CMSC 477/677 - Spring 2007
Discussion Questions for Class #14, March 15
Reading: Wooldridge (Appendix A) and Chapter 6.
- A rational agent's utility function will satisfy the properties
(p. 107) of reflexivity, transitivity, and comparability. Do you
think all agents (e.g., humans) actually have utility functions that
satisfy these properties? If they do not, how would that affect the
ways in which we design our agents to interact with them?
- Figure 6.2 (p. 108) shows the relationship between money and
utility graphically. Do you think this relationship is constant
across (human) agents? If not, how would that affect their
interactions?
- What is the difference between strong dominance and
weak dominance?
- Why do some interaction scenarios not have any Nash
equilibrium? Can you give some real-world examples?

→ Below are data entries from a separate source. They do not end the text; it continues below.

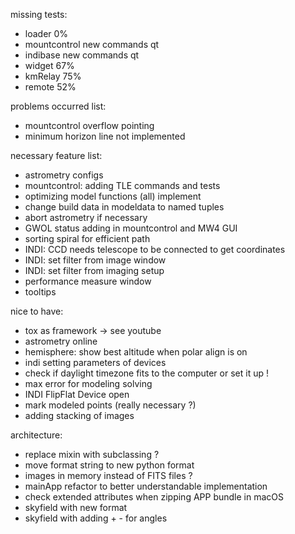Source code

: missing tests:
- loader 0%
- mountcontrol new commands qt
- indibase new commands qt
- widget 67%
- kmRelay 75%
- remote 52%

problems occurred list:
- mountcontrol overflow pointing
- minimum horizon line not implemented

necessary feature list:
- astrometry configs
- mountcontrol: adding TLE commands and tests
- optimizing model functions (all) implement
- change build data in modeldata to named tuples
- abort astrometry if necessary 
- GWOL status adding in mountcontrol and MW4 GUI
- sorting spiral for efficient path
- INDI: CCD needs telescope to be connected to get coordinates
- INDI: set filter from image window
- INDI: set filter from imaging setup
- performance measure window
- tooltips


nice to have:
- tox as framework -> see youtube 
- astrometry online
- hemisphere: show best altitude when polar align is on
- indi setting parameters of devices
- check if daylight timezone fits to the computer or set it up !
- max error for modeling solving
- INDI FlipFlat Device open 
- mark modeled points (really necessary ?)
- adding stacking of images 


architecture:
- replace mixin with subclassing ?
- move format string to new python format
- images in memory instead of FITS files ?
- mainApp refactor to better understandable implementation
- check extended attributes when zipping APP bundle in macOS
- skyfield with new format
- skyfield with adding + - for angles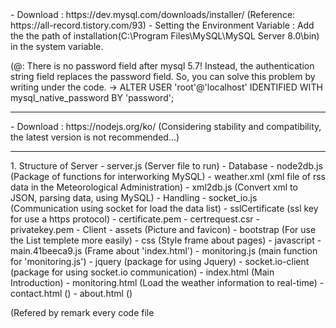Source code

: <Installation of MYSQL>
 - Download : https://dev.mysql.com/downloads/installer/  (Reference: https://all-record.tistory.com/93)
 - Setting the Environment Variable
    : Add the the path of installation(C:\Program Files\MySQL\MySQL Server 8.0\bin) in the system variable.

 (@: There is no password field after mysql 5.7! Instead, the authentication string field replaces the password field.
        So, you can solve this problem by writing under the code.
         -> ALTER USER 'root'@'localhost' IDENTIFIED WITH mysql_native_password BY 'password';

----------------------------------------------------------------------------------------------------------------------
<Installation of Node.js>
 - Download : https://nodejs.org/ko/
  (Considering stability and compatibility, the latest version is not recommended...)

----------------------------------------------------------------------------------------------------------------------
<Explanation of Total Code>
 1. Structure of Server
   - server.js                (Server file to run)
   - Database
     - node2db.js             (Package of functions for interworking MySQL)
     - weather.xml            (xml file of rss data in the Meteorological Administration)
     - xml2db.js              (Convert xml to JSON, parsing data, using MySQL)
   - Handling
     - socket_io.js           (Communication using socket for load the data list)
   - sslCertificate           (ssl key for use a https protocol)
     - certificate.pem
     - certrequest.csr
     - privatekey.pem
   - Client
     - assets                 (Picture and favicon)
     - bootstrap              (For use the List templete more easily)
     - css                    (Style frame about pages)
     - javascript
       - main.41beeca9.js     (Frame about 'index.html')
       - monitoring.js        (main function for 'monitoring.js')
     - jquery                 (package for using Jquery)
     - socket.io-client       (package for using socket.io communication)
     - index.html             (Main Introduction)
     - monitoring.html        (Load the weather information to real-time)
     - contact.html           ()
     - about.html             ()

  (Refered by remark every code file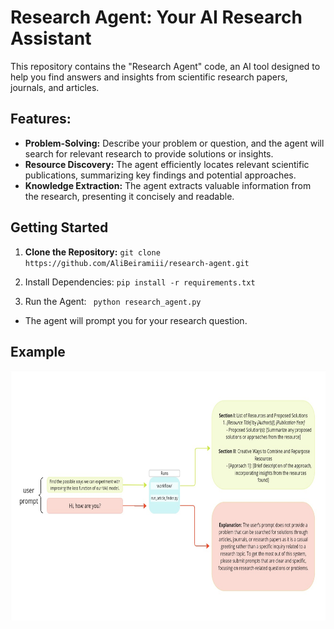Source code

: # Research Agent: Your AI Research Assistant

This repository contains the "Research Agent" code, an AI tool designed to help you find answers and insights from scientific research papers, journals, and articles.

## Features:

* **Problem-Solving:**  Describe your problem or question, and the agent will search for relevant research to provide solutions or insights.
* **Resource Discovery:** The agent efficiently locates relevant scientific publications, summarizing key findings and potential approaches.
* **Knowledge Extraction:** The agent extracts valuable information from the research, presenting it concisely and readable.


## Getting Started

1. **Clone the Repository:**
    `git clone https://github.com/AliBeiramiii/research-agent.git`
   
2. Install Dependencies:
   `pip install -r requirements.txt`

3. Run the Agent:
   ` python research_agent.py`

 * The agent will prompt you for your research question.

## Example
<div align="center">
    <img alt="vision_agent" height="400px" src="https://github.com/AliBeiramiii/research-agent/blob/main/data/overview.jpg?raw=true">
</div> 
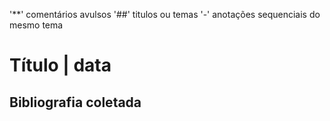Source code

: '**' comentários avulsos
'##' titulos ou temas
'-' anotações sequenciais do mesmo tema

# Título | data



## Bibliografia coletada
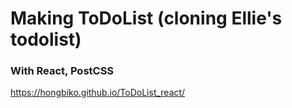 # Making ToDoList (cloning Ellie's todolist)

### With React, PostCSS

https://hongbiko.github.io/ToDoList_react/
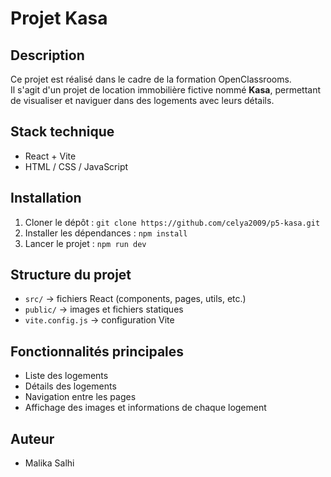 # Projet Kasa

## Description
Ce projet est réalisé dans le cadre de la formation OpenClassrooms.  
Il s'agit d'un projet de location immobilière fictive nommé **Kasa**, permettant de visualiser et naviguer dans des logements avec leurs détails.

## Stack technique
- React + Vite  
- HTML / CSS / JavaScript

## Installation
1. Cloner le dépôt : `git clone https://github.com/celya2009/p5-kasa.git`
2. Installer les dépendances : `npm install`
3. Lancer le projet : `npm run dev`

## Structure du projet
- `src/` → fichiers React (components, pages, utils, etc.)  
- `public/` → images et fichiers statiques  
- `vite.config.js` → configuration Vite  

## Fonctionnalités principales
- Liste des logements  
- Détails des logements  
- Navigation entre les pages  
- Affichage des images et informations de chaque logement

## Auteur
- Malika Salhi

- Why do some interaction scenarios have more than one
Nash equilibrium? Can you give some real-world examples?
- Can you think of a (real-world or contrived) example of an
interaction scenario that is strictly competitive but not
zero-sum?
- The payoff matrix for the Prisoner's Dilemma is designed to create
a "everybody defects" Nash equilibrium. How could you change the
payoff matrix to move or eliminate the Nash equilibrium? How
sensitive is the equilibrium to the specific numbers that are chosen
(e.g., if you change the payoff of 3 to 3.2, would that matter)?
- Why is the iterated prisoner's dilemma a different game from the
PD? Is there a Nash equilibrium for the IPD?